Carlson asks the town to come in and clean up the debris and fallen trees so the water can more easily flow through.
The property along East Parker Road is on a flood plain, but Carlson said they saw floods more severe than normal for the area.
A storm surge in mid-May almost destroyed their stables and training facility.
“We have to make sure that these dams don’t happen again and again. Our business is definitely not going to survive, ”said Carlson.
She said she believes the city of Plano may not be fully aware of the scale of the problem, resulting in the maintenance of Brown Ranch Creek being overlooked.
“I feel like this part of the creek has been neglected for so long, I don’t think they’re thinking about it,” Carlson said. “Your focus is currently on the developed places where the houses are. “How do we keep these streams clean and moving?” But if we don’t move, they won’t move. “
NBC 5 asked the city of Plano what, if anything, is being done to fix flooded lots along streams.
In the case of Brown Ranch Creek, near Mill-Again Stables, Caleb Thornhill, Plano’s engineering director, said the land on which the property sits is actually a flood plain.

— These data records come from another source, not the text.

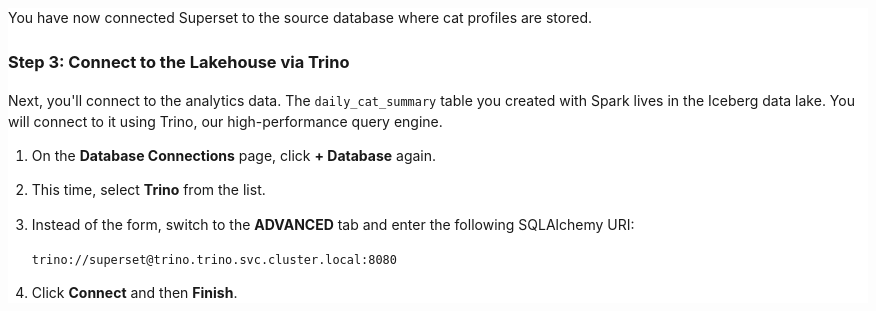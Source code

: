 You have now connected Superset to the source database where cat profiles are stored.

### Step 3: Connect to the Lakehouse via Trino

Next, you'll connect to the analytics data. The `daily_cat_summary` table you created with Spark lives in the Iceberg data lake. You will connect to it using Trino, our high-performance query engine.

1.  On the **Database Connections** page, click **+ Database** again.
2.  This time, select **Trino** from the list.
3.  Instead of the form, switch to the **ADVANCED** tab and enter the following SQLAlchemy URI:

    ```
    trino://superset@trino.trino.svc.cluster.local:8080
    ```

4.  Click **Connect** and then **Finish**.
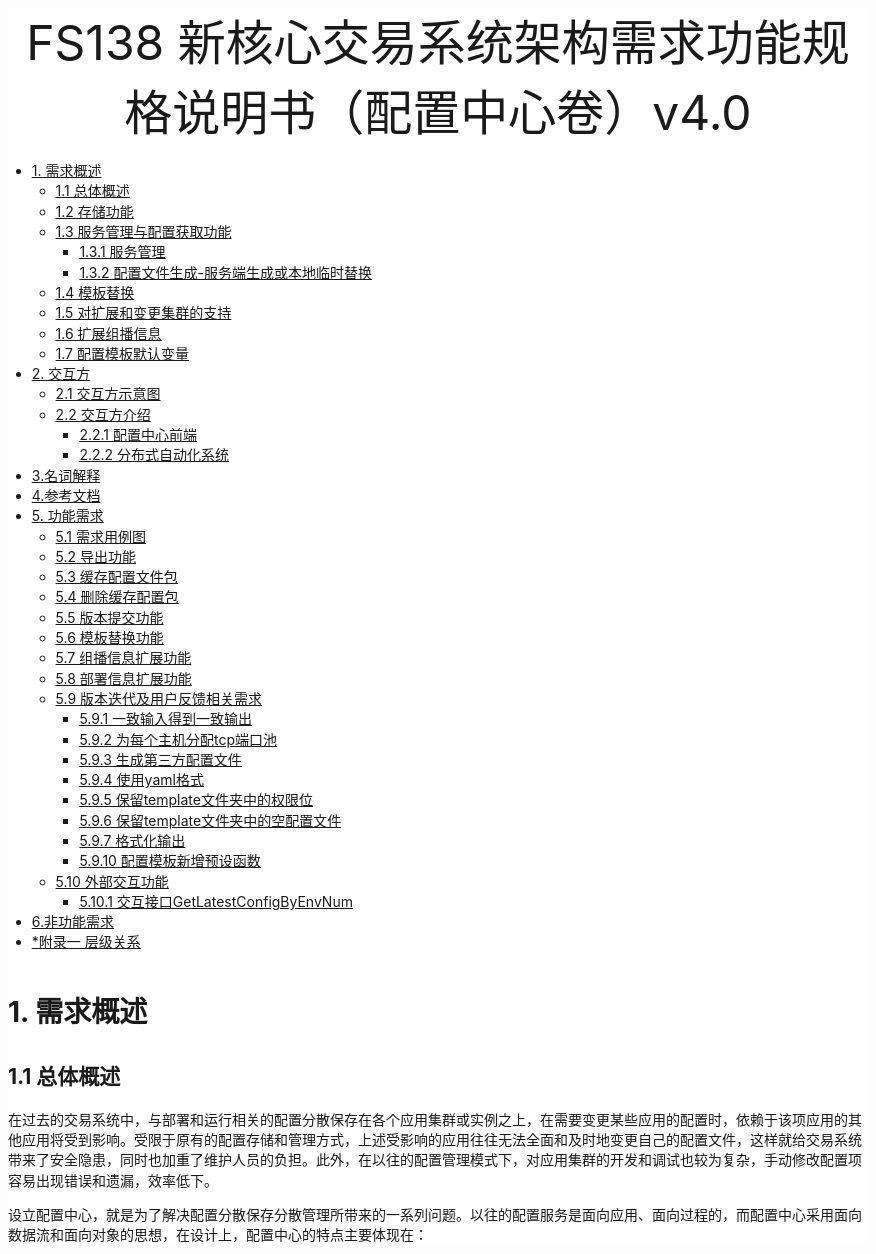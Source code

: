 <center><font size=7>FS138 新核心交易系统架构需求功能规格说明书（配置中心卷）v4.0</font></center>

- [1. 需求概述](#1-需求概述)
  - [1.1 总体概述](#11-总体概述)
  - [1.2 存储功能](#12-存储功能)
  - [1.3 服务管理与配置获取功能](#13-服务管理与配置获取功能)
    - [1.3.1 服务管理](#131-服务管理)
    - [1.3.2 配置文件生成-服务端生成或本地临时替换](#132-配置文件生成-服务端生成或本地临时替换)
  - [1.4 模板替换](#14-模板替换)
  - [1.5 对扩展和变更集群的支持](#15-对扩展和变更集群的支持)
  - [1.6 扩展组播信息](#16-扩展组播信息)
  - [1.7 配置模板默认变量](#17-配置模板默认变量)
- [2. 交互方](#2-交互方)
  - [2.1 交互方示意图](#21-交互方示意图)
  - [2.2 交互方介绍](#22-交互方介绍)
    - [2.2.1 配置中心前端](#221-配置中心前端)
    - [2.2.2 分布式自动化系统](#222-分布式自动化系统)
- [3.名词解释](#3名词解释)
- [4.参考文档](#4参考文档)
- [5. 功能需求](#5-功能需求)
  - [5.1 需求用例图](#51-需求用例图)
  - [5.2 导出功能](#52-导出功能)
  - [5.3 缓存配置文件包](#53-缓存配置文件包)
  - [5.4 删除缓存配置包](#54-删除缓存配置包)
  - [5.5 版本提交功能](#55-版本提交功能)
  - [5.6 模板替换功能](#56-模板替换功能)
  - [5.7 组播信息扩展功能](#57-组播信息扩展功能)
  - [5.8 部署信息扩展功能](#58-部署信息扩展功能)
  - [5.9 版本迭代及用户反馈相关需求](#59-版本迭代及用户反馈相关需求)
    - [5.9.1 一致输入得到一致输出](#591-一致输入得到一致输出)
    - [5.9.2 为每个主机分配tcp端口池](#592-为每个主机分配tcp端口池)
    - [5.9.3 生成第三方配置文件](#593-生成第三方配置文件)
    - [5.9.4 使用yaml格式](#594-使用yaml格式)
    - [5.9.5 保留template文件夹中的权限位](#595-保留template文件夹中的权限位)
    - [5.9.6 保留template文件夹中的空配置文件](#596-保留template文件夹中的空配置文件)
    - [5.9.7 格式化输出](#597-格式化输出)
    - [5.9.10 配置模板新增预设函数](#5910-配置模板新增预设函数)
  - [5.10 外部交互功能](#510-外部交互功能)
    - [5.10.1 交互接口GetLatestConfigByEnvNum](#5101-交互接口getlatestconfigbyenvnum)
- [6.非功能需求](#6非功能需求)
- [*附录一 层级关系](#附录一-层级关系)

# 1. 需求概述

## 1.1 总体概述

在过去的交易系统中，与部署和运行相关的配置分散保存在各个应用集群或实例之上，在需要变更某些应用的配置时，依赖于该项应用的其他应用将受到影响。受限于原有的配置存储和管理方式，上述受影响的应用往往无法全面和及时地变更自己的配置文件，这样就给交易系统带来了安全隐患，同时也加重了维护人员的负担。此外，在以往的配置管理模式下，对应用集群的开发和调试也较为复杂，手动修改配置项容易出现错误和遗漏，效率低下。

设立配置中心，就是为了解决配置分散保存分散管理所带来的一系列问题。以往的配置服务是面向应用、面向过程的，而配置中心采用面向数据流和面向对象的思想，在设计上，配置中心的特点主要体现在：
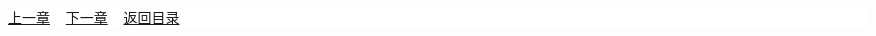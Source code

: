           
[上一章](https://github.com/xiaominghe2014/spider_book/blob/master/book/六道天书/第110章.md)&nbsp;&nbsp;&nbsp;&nbsp;[下一章](https://github.com/xiaominghe2014/spider_book/blob/master/book/六道天书/第112章.md)&nbsp;&nbsp;&nbsp;&nbsp;[返回目录](https://github.com/xiaominghe2014/spider_book/blob/master/book/六道天书/README.md)
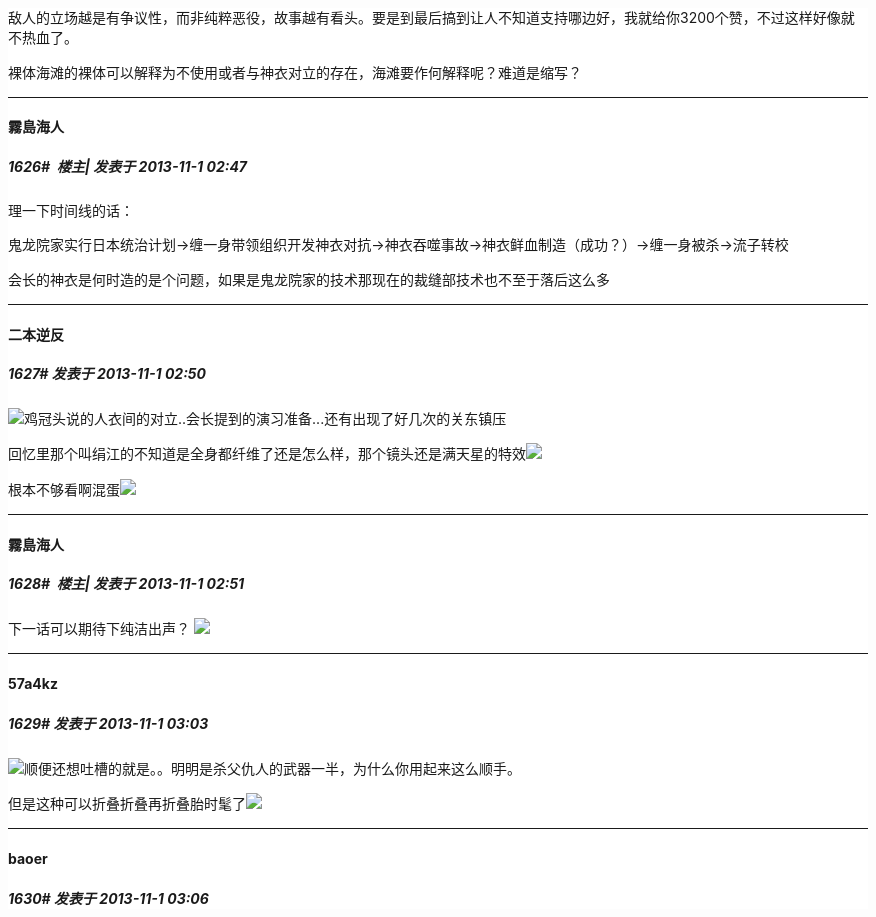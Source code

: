 敌人的立场越是有争议性，而非纯粹恶役，故事越有看头。要是到最后搞到让人不知道支持哪边好，我就给你3200个赞，不过这样好像就不热血了。


裸体海滩的裸体可以解释为不使用或者与神衣对立的存在，海滩要作何解释呢？难道是缩写？


-----

####  霧島海人  
##### 1626#         楼主| 发表于 2013-11-1 02:47


理一下时间线的话：

鬼龙院家实行日本统治计划→缠一身带领组织开发神衣对抗→神衣吞噬事故→神衣鲜血制造（成功？）→缠一身被杀→流子转校

会长的神衣是何时造的是个问题，如果是鬼龙院家的技术那现在的裁缝部技术也不至于落后这么多


-----

####  二本逆反  
##### 1627#       发表于 2013-11-1 02:50


<img src="https://static.saraba1st.com/image/smiley/face/149.gif" referrerpolicy="no-referrer">鸡冠头说的人衣间的对立..会长提到的演习准备...还有出现了好几次的关东镇压

回忆里那个叫绢江的不知道是全身都纤维了还是怎么样，那个镜头还是满天星的特效<img src="https://static.saraba1st.com/image/smiley/face/09.gif" referrerpolicy="no-referrer">

根本不够看啊混蛋<img src="https://static.saraba1st.com/image/smiley/face/35.gif" referrerpolicy="no-referrer">


-----

####  霧島海人  
##### 1628#         楼主| 发表于 2013-11-1 02:51


下一话可以期待下纯洁出声？
<img src="http://i41.tinypic.com/2i137h5.jpg" referrerpolicy="no-referrer">


-----

####  57a4kz  
##### 1629#       发表于 2013-11-1 03:03


<img src="https://static.saraba1st.com/image/smiley/face/161.jpg" referrerpolicy="no-referrer">顺便还想吐槽的就是。。明明是杀父仇人的武器一半，为什么你用起来这么顺手。


但是这种可以折叠折叠再折叠胎时髦了<img src="https://static.saraba1st.com/image/smiley/dym/148.gif" referrerpolicy="no-referrer">


-----

####  baoer  
##### 1630#       发表于 2013-11-1 03:06
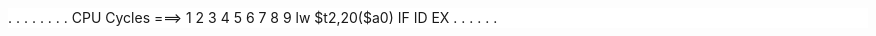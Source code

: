    <td width="59">.</td>

   <td width="59">.</td>

   <td width="60">.</td>

   <td width="59">.</td>

   <td width="28">.</td>

   <td colspan="2" width="92">.</td>

   <td width="60">.</td>

   <td width="14">.</td>

   <td width="8"> </td>

  </tr>

  <tr>

   <td width="182">CPU Cycles ===&gt; 1</td>

   <td width="59">2</td>

   <td width="59">3</td>

   <td width="60">4</td>

   <td width="59">5</td>

   <td width="28">6</td>

   <td colspan="2" width="92">7</td>

   <td width="60">8</td>

   <td width="14">9</td>

   <td width="8"> </td>

  </tr>

  <tr>

   <td width="182">lw $t2,20($a0) IF</td>

   <td width="59">ID</td>

   <td width="59">EX</td>

   <td width="60">.</td>

   <td width="59">.</td>

   <td width="28">.</td>

   <td colspan="2" width="92">.</td>

   <td width="60">.</td>

   <td width="14">.</td>

   <td width="8"> </td>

“From a design standpoint, it does what it should,” Thornhill said of the creek.
The city has established the Fix It Plano program to report debris in all streams in the city, including along floodplain areas.
Plano has 120 miles of creeks, according to Thornhill.
Maintenance work can be limited to keep the streams in their natural shape.
The city had to prioritize areas most prone to flooding after weeks of heavy rainfall and lots of service requests, Thornhill said.
“I’ve been in town for a little over seven years and this spring is probably the worst violent storm we’ve ever had,” he said.
Carlson hopes help arrives before they’re finally underwater.